■ TASK GOAL ■
Search the entries below for "install", and copy each line where it appears.

■ SOURCE MATERIAL ■
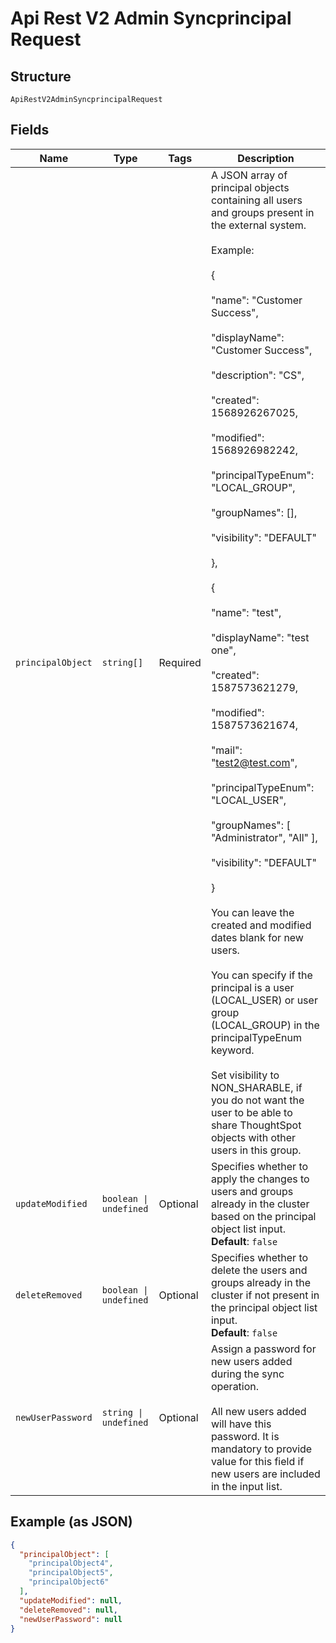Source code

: 
# Api Rest V2 Admin Syncprincipal Request

## Structure

`ApiRestV2AdminSyncprincipalRequest`

## Fields

| Name | Type | Tags | Description |
|  --- | --- | --- | --- |
| `principalObject` | `string[]` | Required | A JSON array of principal objects containing all users and groups present in the external system.<br><br>Example:<br><br>{<br><br>"name": "Customer Success",<br><br>"displayName": "Customer Success",<br><br>"description": "CS",<br><br>"created": 1568926267025,<br><br>"modified": 1568926982242,<br><br>"principalTypeEnum": "LOCAL_GROUP",<br><br>"groupNames": [],<br><br>"visibility": "DEFAULT"<br><br>},<br><br>{<br><br>"name": "test",<br><br>"displayName": "test one",<br><br>"created": 1587573621279,<br><br>"modified": 1587573621674,<br><br>"mail": "test2@test.com",<br><br>"principalTypeEnum": "LOCAL_USER",<br><br>"groupNames": [ "Administrator", "All" ],<br><br>"visibility": "DEFAULT"<br><br>}<br><br>You can leave the created and modified dates blank for new users.<br><br>You can specify if the principal is a user (LOCAL_USER) or user group (LOCAL_GROUP) in the principalTypeEnum keyword.<br><br>Set visibility to NON_SHARABLE, if you do not want the user to be able to share ThoughtSpot objects with other users in this group. |
| `updateModified` | `boolean \| undefined` | Optional | Specifies whether to apply the changes to users and groups already in the cluster based on the principal object list input.<br>**Default**: `false` |
| `deleteRemoved` | `boolean \| undefined` | Optional | Specifies whether to delete the users and groups already in the cluster if not present in the principal object list input.<br>**Default**: `false` |
| `newUserPassword` | `string \| undefined` | Optional | Assign a password for new users added during the sync operation.<br><br>All new users added will have this password. It is mandatory to provide value for this field if new users are included in the input list. |

## Example (as JSON)

```json
{
  "principalObject": [
    "principalObject4",
    "principalObject5",
    "principalObject6"
  ],
  "updateModified": null,
  "deleteRemoved": null,
  "newUserPassword": null
}
```

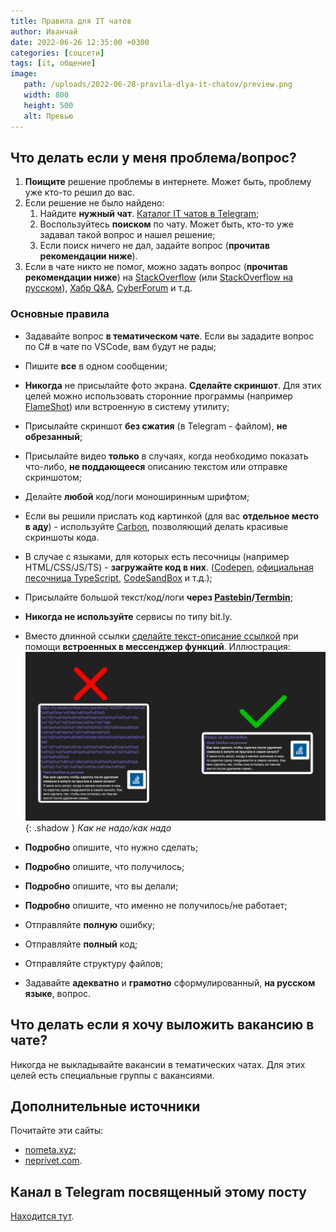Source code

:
 ```yaml
---
title: Правила для IT чатов
author: Иванчай
date: 2022-06-26 12:35:00 +0300
categories: [соцсети]
tags: [it, общение]
image:
   path: /uploads/2022-06-28-pravila-dlya-it-chatov/preview.png
   width: 800
   height: 500
   alt: Превью
---
```


## Что делать если у меня проблема/вопрос?

1. **Поищите** решение проблемы в интернете. Может быть, проблему уже кто-то решил до вас.
2. Если решение не было найдено:
   1. Найдите **нужный чат**. [Каталог IT чатов в Telegram](https://t.me/it_chats/);
   2. Воспользуйтесь **поиском** по чату. Может быть, кто-то уже задавал такой вопрос и нашел решение;
   3. Если поиск ничего не дал, задайте вопрос (**прочитав рекомендации ниже**).
3. Если в чате никто не помог, можно задать вопрос (**прочитав рекомендации ниже**) на [StackOverflow](https://stackoverflow.com/) (или [StackOverflow на русском](https://ru.stackoverflow.com/)), [Хабр Q&A](https://qna.habr.com/), [CyberForum](https://www.cyberforum.ru/) и т.д.

### Основные правила

-  Задавайте вопрос **в тематическом чате**. Если вы зададите вопрос по C# в чате по VSCode, вам будут не рады;
-  Пишите **все** в одном сообщении; 
-  **Никогда** не присылайте фото экрана. **Сделайте скриншот**. Для этих целей можно использовать сторонние программы (например [FlameShot](https://flameshot.org/)) или встроенную в систему утилиту;
-  Присылайте скриншот **без сжатия** (в Telegram - файлом), **не обрезанный**;
-  Присылайте видео **только** в случаях, когда необходимо показать что-либо, **не поддающееся** описанию текстом или отправке скриншотом;
-  Делайте **любой** код/логи моноширинным шрифтом;
-  Если вы решили прислать код картинкой (для вас **отдельное место в аду**) - используйте [Carbon](https://carbon.now.sh/), позволяющий делать красивые  скриншоты кода.
-  В случае с языками, для которых есть песочницы (например HTML/CSS/JS/TS) - **загружайте код в них**. ([Codepen](https://codepen.io/), [официальная песочница TypeScript](https://www.typescriptlang.org/play/), [CodeSandBox](https://codesandbox.io/) и т.д.);
-  Присылайте большой текст/код/логи **через [Pastebin](https://pastebin.com/)/[Termbin](https://termbin.com/)**;
-  **Никогда не используйте** сервисы по типу bit.ly.
-  Вместо длинной ссылки [сделайте текст-описание ссылкой](https://yandex.ru/search/?text=telegram+как+сделать+текст+ссылку+(гиперссылку)) при помощи **встроенных в мессенджер функций**. Иллюстрация:
   ![](/uploads/2022-06-28-pravila-dlya-it-chatov/good-links.png){: .shadow }
   _Как не надо/как надо_

-  **Подробно** опишите, что нужно сделать;
-  **Подробно** опишите, что получилось;
-  **Подробно** опишите, что вы делали;
-  **Подробно** опишите, что именно не получилось/не работает;
-  Отправляйте **полную** ошибку;
-  Отправляйте **полный** код;
-  Отправляйте структуру файлов;
-  Задавайте **адекватно** и **грамотно** сформулированный, **на русском языке**, вопрос.

## Что делать если я хочу выложить вакансию в чате?
Никогда не выкладывайте вакансии в тематических чатах. Для этих целей есть специальные группы с вакансиями.

## Дополнительные источники
Почитайте эти сайты:

-  [nometa.xyz](https://nometa.xyz/);
-  [neprivet.com](https://neprivet.com/).

## Канал в Telegram посвященный этому посту
[Находится тут](https://t.me/voprosit_ru).
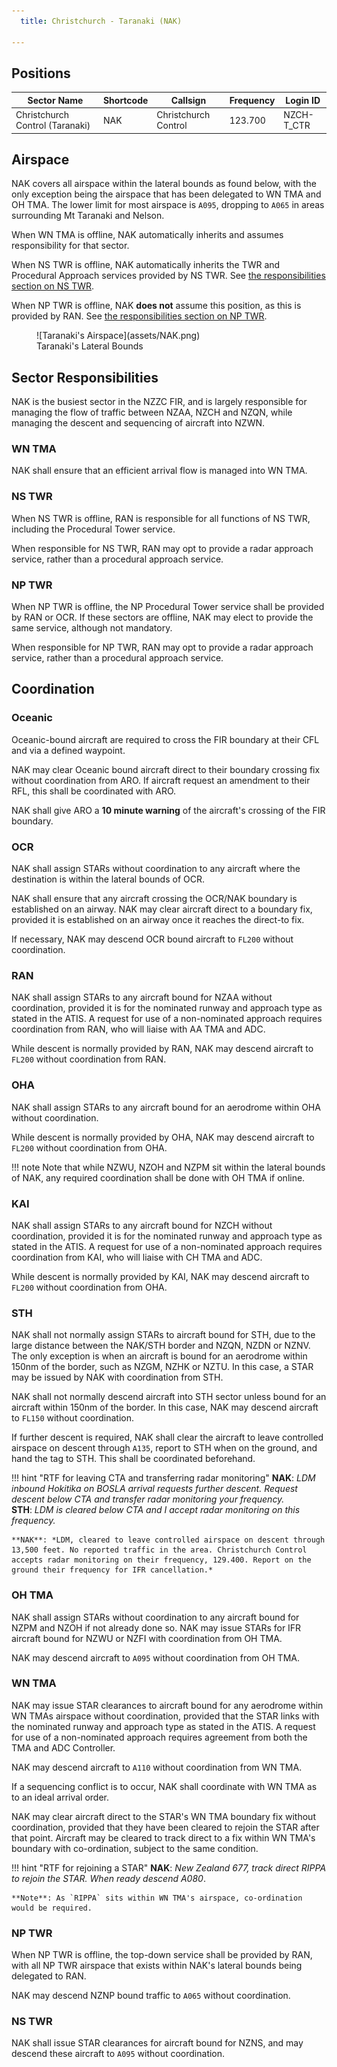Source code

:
 ```yaml
---
  title: Christchurch - Taranaki (NAK)

---
```


## Positions

| Sector Name                     | Shortcode | Callsign             | Frequency | Login ID   |
| ------------------------------- | --------- | -------------------- | --------- | ---------- |
| Christchurch Control (Taranaki) | NAK       | Christchurch Control | 123.700   | NZCH-T_CTR |

## Airspace

NAK covers all airspace within the lateral bounds as found below, with the only exception being the airspace that has been delegated to WN TMA and OH TMA. The lower limit for most airspace is `A095`, dropping to `A065` in areas surrounding Mt Taranaki and Nelson.

When WN TMA is offline, NAK automatically inherits and assumes responsibility for that sector. 

When NS TWR is offline, NAK automatically inherits the TWR and Procedural Approach services provided by NS TWR. See [the responsibilities section on NS TWR](#ns-twr). 

When NP TWR is offline, NAK **does not** assume this position, as this is provided by RAN. See [the responsibilities section on NP TWR](#np-twr).

<figure markdown> 
  ![Taranaki's Airspace](assets/NAK.png)
  <figcaption>Taranaki's Lateral Bounds</figcaption>
</figure>

## Sector Responsibilities

NAK is the busiest sector in the NZZC FIR, and is largely responsible for managing the flow of traffic between NZAA, NZCH and NZQN, while managing the descent and sequencing of aircraft into NZWN.

### WN TMA

NAK shall ensure that an efficient arrival flow is managed into WN TMA.

### NS TWR

When NS TWR is offline, RAN is responsible for all functions of NS TWR, including the Procedural Tower service. 

When responsible for NS TWR, RAN may opt to provide a radar approach service, rather than a procedural approach service.

### NP TWR

When NP TWR is offline, the NP Procedural Tower service shall be provided by RAN or OCR. If these sectors are offline, NAK may elect to provide the same service, although not mandatory. 

When responsible for NP TWR, RAN may opt to provide a radar approach service, rather than a procedural approach service.


## Coordination

### Oceanic

Oceanic-bound aircraft are required to cross the FIR boundary at their CFL and via a defined waypoint. 

NAK may clear Oceanic bound aircraft direct to their boundary crossing fix without coordination from ARO. If aircraft request an amendment to their RFL, this shall be coordinated with ARO.

NAK shall give ARO a **10 minute warning** of the aircraft's crossing of the FIR boundary.

### OCR

NAK shall assign STARs without coordination to any aircraft where the destination is within the lateral bounds of OCR.

NAK shall ensure that any aircraft crossing the OCR/NAK boundary is established on an airway. NAK may clear aircraft direct to a boundary fix, provided it is established on an airway once it reaches the direct-to fix.

If necessary, NAK may descend OCR bound aircraft to `FL200` without coordination.

### RAN

NAK shall assign STARs to any aircraft bound for NZAA without coordination, provided it is for the nominated runway and approach type as stated in the ATIS. A request for use of a non-nominated approach requires coordination from RAN, who will liaise with AA TMA and ADC.

While descent is normally provided by RAN, NAK may descend aircraft to `FL200` without coordination from RAN.

### OHA

NAK shall assign STARs to any aircraft bound for an aerodrome within OHA without coordination. 

While descent is normally provided by OHA, NAK may descend aircraft to `FL200` without coordination from OHA.

!!! note
    Note that while NZWU, NZOH and NZPM sit within the lateral bounds of NAK, any required coordination shall be done with OH TMA if online.

### KAI

NAK shall assign STARs to any aircraft bound for NZCH without coordination, provided it is for the nominated runway and approach type as stated in the ATIS. A request for use of a non-nominated approach requires coordination from KAI, who will liaise with CH TMA and ADC.

While descent is normally provided by KAI, NAK may descend aircraft to `FL200` without coordination from OHA.

### STH

NAK shall not normally assign STARs to aircraft bound for STH, due to the large distance between the NAK/STH border and NZQN, NZDN or NZNV. The only exception is when an aircraft is bound for an aerodrome within 150nm of the border, such as NZGM, NZHK or NZTU. In this case, a STAR may be issued by NAK with coordination from STH.

NAK shall not normally descend aircraft into STH sector unless bound for an aircraft within 150nm of the border. In this case, NAK may descend aircraft to `FL150` without coordination. 

If further descent is required, NAK shall clear the aircraft to leave controlled airspace on descent through `A135`, report to STH when on the ground, and hand the tag to STH. This shall be coordinated beforehand.

!!! hint "RTF for leaving CTA and transferring radar monitoring"
    **NAK**: *LDM inbound Hokitika on BOSLA arrival requests further descent. Request descent below CTA and transfer radar monitoring your frequency.*  
    **STH**: *LDM is cleared below CTA and I accept radar monitoring on this frequency.*

    **NAK**: *LDM, cleared to leave controlled airspace on descent through 13,500 feet. No reported traffic in the area. Christchurch Control accepts radar monitoring on their frequency, 129.400. Report on the ground their frequency for IFR cancellation.*


### OH TMA

NAK shall assign STARs without coordination to any aircraft bound for NZPM and NZOH if not already done so. NAK may issue STARs for IFR aircraft bound for NZWU or NZFI with coordination from OH TMA.

NAK may descend aircraft to `A095` without coordination from OH TMA.

### WN TMA

NAK may issue STAR clearances to aircraft bound for any aerodrome within WN TMAs airspace without coordination, provided that the STAR links with the nominated runway and approach type as stated in the ATIS. A request for use of a non-nominated approach requires agreement from both the TMA and ADC Controller.

NAK may descend aircraft to `A110` without coordination from WN TMA.

If a sequencing conflict is to occur, NAK shall coordinate with WN TMA as to an ideal arrival order. 

NAK may clear aircraft direct to the STAR's WN TMA boundary fix without coordination, provided that they have been cleared to rejoin the STAR after that point. Aircraft may be cleared to track direct to a fix within WN TMA's boundary with co-ordination, subject to the same condition.

!!! hint "RTF for rejoining a STAR"
    **NAK**: *New Zealand 677, track direct RIPPA to rejoin the STAR. When ready descend A080*.

    **Note**: As `RIPPA` sits within WN TMA's airspace, co-ordination would be required.

### NP TWR

When NP TWR is offline, the top-down service shall be provided by RAN, with all NP TWR airspace that exists within NAK's lateral bounds being delegated to RAN.

NAK may descend NZNP bound traffic to `A065` without coordination.

### NS TWR

NAK shall issue STAR clearances for aircraft bound for NZNS, and may descend these aircraft to `A095` without coordination.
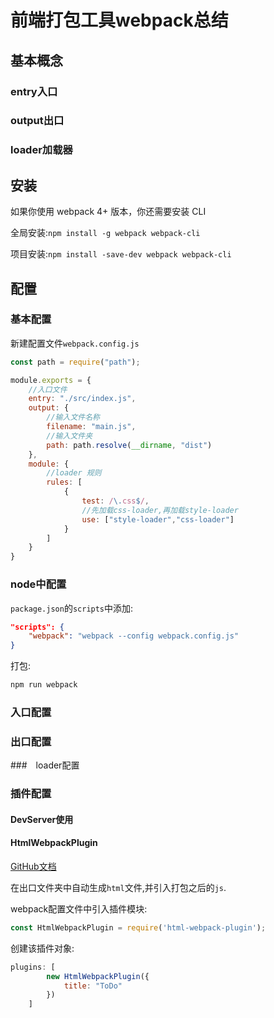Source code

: # 前端打包工具webpack总结

## 基本概念

### entry入口

### output出口

### loader加载器

## 安装

如果你使用 webpack 4+ 版本，你还需要安装 CLI

全局安装:``npm install -g webpack webpack-cli``

项目安装:``npm install -save-dev webpack webpack-cli``

## 配置

### 基本配置

新建配置文件``webpack.config.js``

```js
const path = require("path");

module.exports = {
    //入口文件
    entry: "./src/index.js",
    output: {
        //输入文件名称
        filename: "main.js",
        //输入文件夹
        path: path.resolve(__dirname, "dist")
    },
    module: {
        //loader 规则
        rules: [
            {
                test: /\.css$/,
                //先加载css-loader,再加载style-loader
                use: ["style-loader","css-loader"]
            }
        ]
    }
}
```

### node中配置

``package.json``的``scripts``中添加:

```json
"scripts": {
    "webpack": "webpack --config webpack.config.js"
}
```

打包:

```bash
npm run webpack
```

### 入口配置

### 出口配置

###　loader配置

### 插件配置

#### DevServer使用

#### HtmlWebpackPlugin

[GitHub文档](https://github.com/jantimon/html-webpack-plugin#configuration)

在出口文件夹中自动生成``html``文件,并引入打包之后的``js``.

webpack配置文件中引入插件模块:

```js
const HtmlWebpackPlugin = require('html-webpack-plugin');
```

创建该插件对象:

```js
plugins: [
        new HtmlWebpackPlugin({
            title: "ToDo"
        })
    ]
```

■ EXERCISE RESPONSE ■
全局安装:``npm install -g webpack webpack-cli``
项目安装:``npm install -save-dev webpack webpack-cli``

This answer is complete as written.